Search the data for the string "frac" and extract every line where it appears.
*** Opening Extracted entries ***
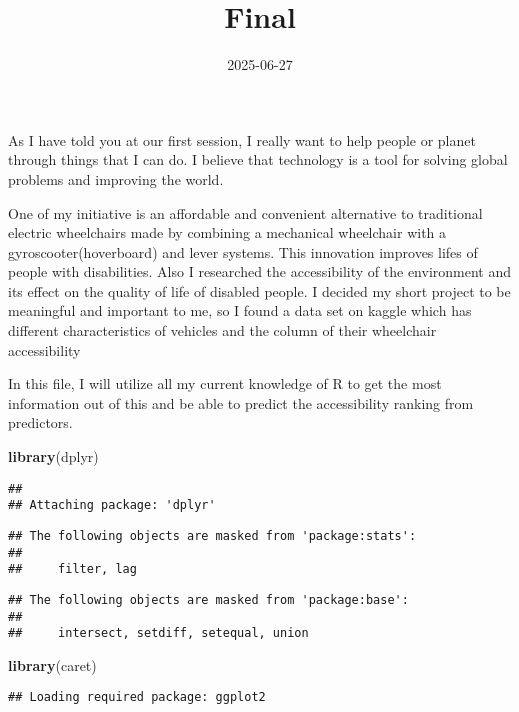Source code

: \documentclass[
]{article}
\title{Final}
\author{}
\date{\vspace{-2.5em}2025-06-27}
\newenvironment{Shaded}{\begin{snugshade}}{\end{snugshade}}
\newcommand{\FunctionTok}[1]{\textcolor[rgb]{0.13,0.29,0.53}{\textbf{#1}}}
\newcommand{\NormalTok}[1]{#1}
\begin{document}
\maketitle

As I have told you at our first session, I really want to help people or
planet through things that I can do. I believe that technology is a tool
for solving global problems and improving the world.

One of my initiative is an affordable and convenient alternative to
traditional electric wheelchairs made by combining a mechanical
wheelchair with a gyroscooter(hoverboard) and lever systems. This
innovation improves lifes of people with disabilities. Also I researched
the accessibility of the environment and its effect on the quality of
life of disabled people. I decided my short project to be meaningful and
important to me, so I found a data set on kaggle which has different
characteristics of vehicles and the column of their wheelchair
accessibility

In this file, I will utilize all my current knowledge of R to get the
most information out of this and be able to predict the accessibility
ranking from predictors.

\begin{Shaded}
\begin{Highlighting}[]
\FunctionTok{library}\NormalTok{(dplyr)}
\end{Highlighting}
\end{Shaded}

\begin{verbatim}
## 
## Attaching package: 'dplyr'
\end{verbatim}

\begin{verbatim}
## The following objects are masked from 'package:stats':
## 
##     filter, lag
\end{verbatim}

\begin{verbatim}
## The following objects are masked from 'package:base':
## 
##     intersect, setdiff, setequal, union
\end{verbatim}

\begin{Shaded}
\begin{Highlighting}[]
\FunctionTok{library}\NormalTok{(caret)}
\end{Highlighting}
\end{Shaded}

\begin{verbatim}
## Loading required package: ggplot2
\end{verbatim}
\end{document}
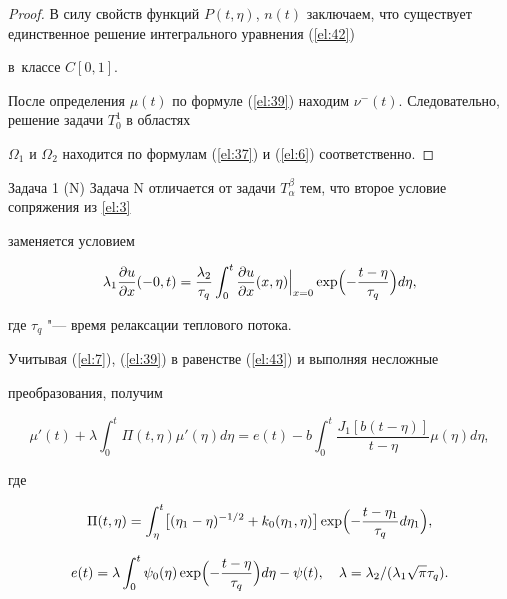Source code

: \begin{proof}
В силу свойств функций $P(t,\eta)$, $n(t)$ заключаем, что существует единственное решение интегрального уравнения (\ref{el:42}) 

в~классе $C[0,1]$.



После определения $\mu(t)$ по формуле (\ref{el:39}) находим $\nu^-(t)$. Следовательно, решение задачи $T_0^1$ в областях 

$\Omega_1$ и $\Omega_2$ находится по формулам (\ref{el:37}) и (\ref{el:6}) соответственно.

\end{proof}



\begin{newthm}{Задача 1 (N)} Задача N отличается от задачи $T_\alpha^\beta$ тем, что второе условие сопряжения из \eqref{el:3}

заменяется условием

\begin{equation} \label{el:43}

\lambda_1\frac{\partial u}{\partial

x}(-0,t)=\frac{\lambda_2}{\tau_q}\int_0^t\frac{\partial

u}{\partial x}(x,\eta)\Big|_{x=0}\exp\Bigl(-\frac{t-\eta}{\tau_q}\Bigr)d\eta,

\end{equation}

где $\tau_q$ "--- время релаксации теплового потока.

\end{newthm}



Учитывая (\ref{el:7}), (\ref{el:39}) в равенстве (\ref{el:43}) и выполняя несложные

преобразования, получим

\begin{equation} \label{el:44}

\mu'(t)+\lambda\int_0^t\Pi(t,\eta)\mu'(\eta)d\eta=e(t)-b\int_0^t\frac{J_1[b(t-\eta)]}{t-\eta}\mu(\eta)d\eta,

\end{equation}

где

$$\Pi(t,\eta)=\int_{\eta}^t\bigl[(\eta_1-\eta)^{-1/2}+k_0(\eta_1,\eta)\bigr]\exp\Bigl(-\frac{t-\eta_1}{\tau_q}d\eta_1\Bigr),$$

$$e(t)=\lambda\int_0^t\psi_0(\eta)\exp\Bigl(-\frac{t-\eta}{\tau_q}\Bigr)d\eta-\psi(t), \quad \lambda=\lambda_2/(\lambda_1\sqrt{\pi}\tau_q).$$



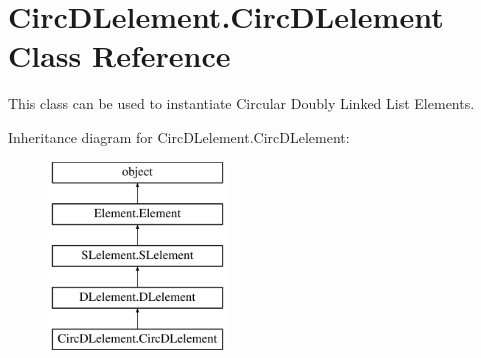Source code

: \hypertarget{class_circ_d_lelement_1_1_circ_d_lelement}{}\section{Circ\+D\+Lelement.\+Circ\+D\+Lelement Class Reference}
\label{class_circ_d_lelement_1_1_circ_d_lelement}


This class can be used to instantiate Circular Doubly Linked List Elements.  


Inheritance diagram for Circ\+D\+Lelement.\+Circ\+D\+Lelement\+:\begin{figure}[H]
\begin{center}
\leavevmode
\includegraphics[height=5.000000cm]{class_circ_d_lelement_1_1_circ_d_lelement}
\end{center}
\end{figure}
*** Closing Extracted entries ***
*** Opening Extracted entries ***
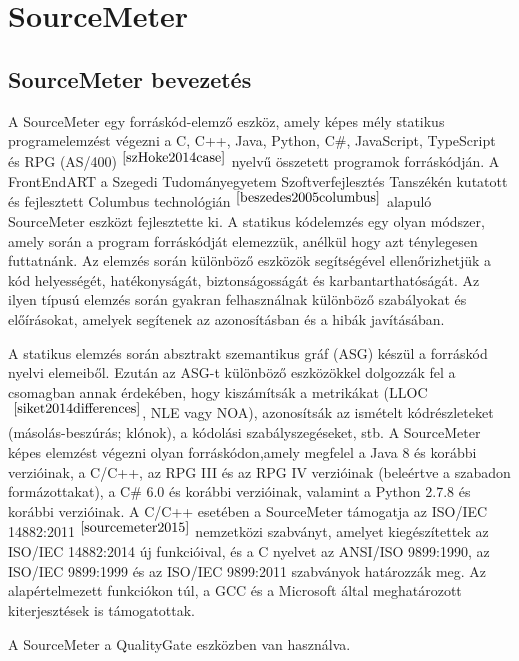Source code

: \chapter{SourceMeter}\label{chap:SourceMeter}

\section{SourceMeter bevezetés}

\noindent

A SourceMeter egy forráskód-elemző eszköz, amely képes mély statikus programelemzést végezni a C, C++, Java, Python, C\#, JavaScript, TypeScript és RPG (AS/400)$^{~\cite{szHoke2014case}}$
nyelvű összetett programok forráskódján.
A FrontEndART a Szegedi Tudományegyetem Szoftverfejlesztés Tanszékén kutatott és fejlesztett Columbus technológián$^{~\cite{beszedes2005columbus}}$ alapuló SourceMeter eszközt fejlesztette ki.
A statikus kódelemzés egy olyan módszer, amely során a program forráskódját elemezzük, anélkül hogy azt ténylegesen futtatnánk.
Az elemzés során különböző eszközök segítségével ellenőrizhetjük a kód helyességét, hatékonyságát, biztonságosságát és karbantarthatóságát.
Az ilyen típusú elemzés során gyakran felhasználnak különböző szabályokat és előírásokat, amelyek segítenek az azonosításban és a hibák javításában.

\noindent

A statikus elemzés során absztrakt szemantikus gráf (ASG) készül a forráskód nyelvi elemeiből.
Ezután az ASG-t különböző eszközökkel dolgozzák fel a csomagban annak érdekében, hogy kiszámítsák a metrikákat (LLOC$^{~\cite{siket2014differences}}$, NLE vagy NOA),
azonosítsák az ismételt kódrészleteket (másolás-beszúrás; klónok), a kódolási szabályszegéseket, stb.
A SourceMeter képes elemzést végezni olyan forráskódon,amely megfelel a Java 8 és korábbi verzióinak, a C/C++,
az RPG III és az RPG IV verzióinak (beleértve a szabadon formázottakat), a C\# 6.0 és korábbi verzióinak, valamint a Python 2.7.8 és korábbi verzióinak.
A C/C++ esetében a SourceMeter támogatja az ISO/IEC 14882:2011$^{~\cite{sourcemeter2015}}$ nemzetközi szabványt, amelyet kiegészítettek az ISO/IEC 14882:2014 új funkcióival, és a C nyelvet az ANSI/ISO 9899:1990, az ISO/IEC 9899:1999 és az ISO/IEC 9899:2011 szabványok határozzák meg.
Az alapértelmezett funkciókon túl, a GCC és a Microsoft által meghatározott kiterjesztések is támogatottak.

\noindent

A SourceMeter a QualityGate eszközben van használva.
*** Closing Extracted entries ***
Solution =>
\lambda_1\frac{\partial u}{\partial
x}(-0,t)=\frac{\lambda_2}{\tau_q}\int_0^t\frac{\partial
u}{\partial x}(x,\eta)\Big|_{x=0}\exp\Bigl(-\frac{t-\eta}{\tau_q}\Bigr)d\eta,
\mu'(t)+\lambda\int_0^t\Pi(t,\eta)\mu'(\eta)d\eta=e(t)-b\int_0^t\frac{J_1[b(t-\eta)]}{t-\eta}\mu(\eta)d\eta,
$$\Pi(t,\eta)=\int_{\eta}^t\bigl[(\eta_1-\eta)^{-1/2}+k_0(\eta_1,\eta)\bigr]\exp\Bigl(-\frac{t-\eta_1}{\tau_q}d\eta_1\Bigr),$$
$$e(t)=\lambda\int_0^t\psi_0(\eta)\exp\Bigl(-\frac{t-\eta}{\tau_q}\Bigr)d\eta-\psi(t), \quad \lambda=\lambda_2/(\lambda_1\sqrt{\pi}\tau_q).$$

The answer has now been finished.